Type:  Mousterian Handaxe

Location: Dordogne, France

Age: 

Material: 

MoST ID: 5504

Pedestal Link: https://une.pedestal3d.com/r/oonsoLKUJ9

Model Author:  Denéa Buckingham

This flint handaxe is from Europe, probably from the Dordogne region of southern France. The tool likely dates to the Mousterian (Middle Palaeolithic) period, ca. 50,000-70,000 BP.

The artefact is curated by the Australian Institute of Archaeology, catalogue no.

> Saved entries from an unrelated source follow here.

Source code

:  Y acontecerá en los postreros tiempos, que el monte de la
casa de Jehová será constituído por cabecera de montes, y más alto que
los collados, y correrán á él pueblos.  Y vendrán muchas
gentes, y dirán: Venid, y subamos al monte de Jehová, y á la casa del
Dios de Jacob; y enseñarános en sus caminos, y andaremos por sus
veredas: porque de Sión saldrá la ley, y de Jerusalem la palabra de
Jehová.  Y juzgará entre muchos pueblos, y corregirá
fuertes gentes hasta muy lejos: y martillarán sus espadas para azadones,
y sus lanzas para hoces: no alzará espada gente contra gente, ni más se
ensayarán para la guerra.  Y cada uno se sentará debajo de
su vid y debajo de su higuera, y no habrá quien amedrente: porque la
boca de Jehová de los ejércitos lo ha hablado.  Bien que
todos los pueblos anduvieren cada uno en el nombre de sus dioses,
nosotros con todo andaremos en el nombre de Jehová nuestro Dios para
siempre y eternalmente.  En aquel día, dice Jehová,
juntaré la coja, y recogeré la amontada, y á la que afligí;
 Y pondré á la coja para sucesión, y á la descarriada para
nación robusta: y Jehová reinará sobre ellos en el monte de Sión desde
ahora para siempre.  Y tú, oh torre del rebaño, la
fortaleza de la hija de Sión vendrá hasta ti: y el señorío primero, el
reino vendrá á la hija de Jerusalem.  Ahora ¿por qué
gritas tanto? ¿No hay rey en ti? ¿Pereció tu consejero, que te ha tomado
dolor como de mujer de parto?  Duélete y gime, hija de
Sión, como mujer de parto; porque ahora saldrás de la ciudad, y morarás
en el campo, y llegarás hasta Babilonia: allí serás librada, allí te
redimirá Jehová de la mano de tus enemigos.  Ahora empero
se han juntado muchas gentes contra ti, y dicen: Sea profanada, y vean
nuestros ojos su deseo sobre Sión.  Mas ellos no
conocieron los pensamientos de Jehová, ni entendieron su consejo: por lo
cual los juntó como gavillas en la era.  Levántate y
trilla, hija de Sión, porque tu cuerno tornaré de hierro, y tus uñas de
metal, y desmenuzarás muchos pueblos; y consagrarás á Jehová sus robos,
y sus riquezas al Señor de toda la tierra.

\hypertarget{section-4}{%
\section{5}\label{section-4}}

IA24.179.



The artefact is a well-made bifacial handaxe, possibly made by soft-hammer percussion using an organic indentor or soft hammerstone.  The edges at the distal end were carefully trimmed and shaped by the removal of small flakes to alternate faces on opposite margins.  The precise age and provenance of the artefact is not known, although the ‘porcelain patina’ is typical of artefacts from the Mousterian of Acheulean tradition in the Dordogne region, and the nature of the flaking and handaxe shape is characteristic of a Mousterian handaxe.

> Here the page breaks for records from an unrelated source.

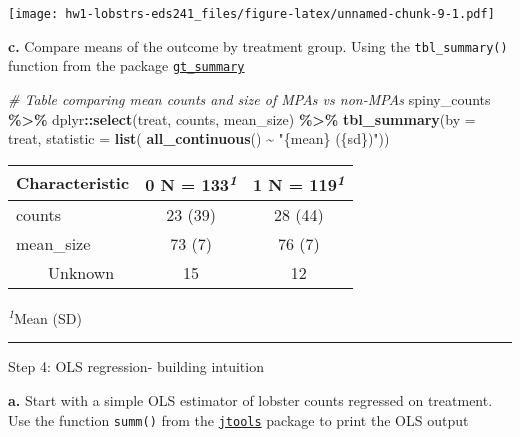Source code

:\documentclass[
]{article}
\newenvironment{Shaded}{\begin{snugshade}}{\end{snugshade}}
\newcommand{\AttributeTok}[1]{\textcolor[rgb]{0.13,0.29,0.53}{#1}}
\newcommand{\CommentTok}[1]{\textcolor[rgb]{0.56,0.35,0.01}{\textit{#1}}}
\newcommand{\FunctionTok}[1]{\textcolor[rgb]{0.13,0.29,0.53}{\textbf{#1}}}
\newcommand{\NormalTok}[1]{#1}
\newcommand{\SpecialCharTok}[1]{\textcolor[rgb]{0.81,0.36,0.00}{\textbf{#1}}}
\newcommand{\StringTok}[1]{\textcolor[rgb]{0.31,0.60,0.02}{#1}}
\begin{document}
\texttt{[image: hw1-lobstrs-eds241\_files/figure-latex/unnamed-chunk-9-1.pdf]}

\textbf{c.} Compare means of the outcome by treatment group. Using the
\texttt{tbl\_summary()} function from the package
\href{https://www.danieldsjoberg.com/gtsummary/articles/tbl_summary.html}{\texttt{gt\_summary}}

\begin{Shaded}
\begin{Highlighting}[]
\CommentTok{\# Table comparing mean counts and size of MPAs vs non{-}MPAs}
\NormalTok{spiny\_counts }\SpecialCharTok{\%\textgreater{}\%} 
\NormalTok{    dplyr}\SpecialCharTok{::}\FunctionTok{select}\NormalTok{(treat, counts, mean\_size) }\SpecialCharTok{\%\textgreater{}\%} 
    \FunctionTok{tbl\_summary}\NormalTok{(}\AttributeTok{by =}\NormalTok{ treat,}
                \AttributeTok{statistic =} \FunctionTok{list}\NormalTok{(}
      \FunctionTok{all\_continuous}\NormalTok{() }\SpecialCharTok{\textasciitilde{}} \StringTok{"\{mean\} (\{sd\})"}\NormalTok{))}
\end{Highlighting}
\end{Shaded}

\begin{table}[!t]
\fontsize{12.0pt}{14.4pt}\selectfont
\begin{tabular*}{\linewidth}{@{\extracolsep{\fill}}lcc}
\toprule
\textbf{Characteristic} & \textbf{0}  N = 133\textsuperscript{\textit{1}} & \textbf{1}  N = 119\textsuperscript{\textit{1}} \\ 
\midrule\addlinespace[2.5pt]
counts & 23 (39) & 28 (44) \\ 
mean\_size & 73 (7) & 76 (7) \\ 
    Unknown & 15 & 12 \\ 
\bottomrule
\end{tabular*}
\begin{minipage}{\linewidth}
\textsuperscript{\textit{1}}Mean (SD)\\
\end{minipage}
\end{table}

\begin{center}\rule{0.5\linewidth}{0.5pt}\end{center}

Step 4: OLS regression- building intuition

\textbf{a.} Start with a simple OLS estimator of lobster counts
regressed on treatment. Use the function \texttt{summ()} from the
\href{https://jtools.jacob-long.com/}{\texttt{jtools}} package to print
the OLS output
\end{document}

The Acheulean period ended by about 300,000 BP in Europe, replaced by technologies focussed on prepared cores and made by Neanderthals and modern humans like us, but bifacial handaxes remained a persistent element of later European toolkits.  Notable among these are the well-made bifacial handaxes of the ‘Mousterian of Acheulean Tradition’, dating to ca. 50,000-70,000 BP and associated with the Neanderthal occupation of Europe.  These handaxes are relatively small, well-made, and are triangular, sub-triangular, or cordate (almond- or heart-shaped).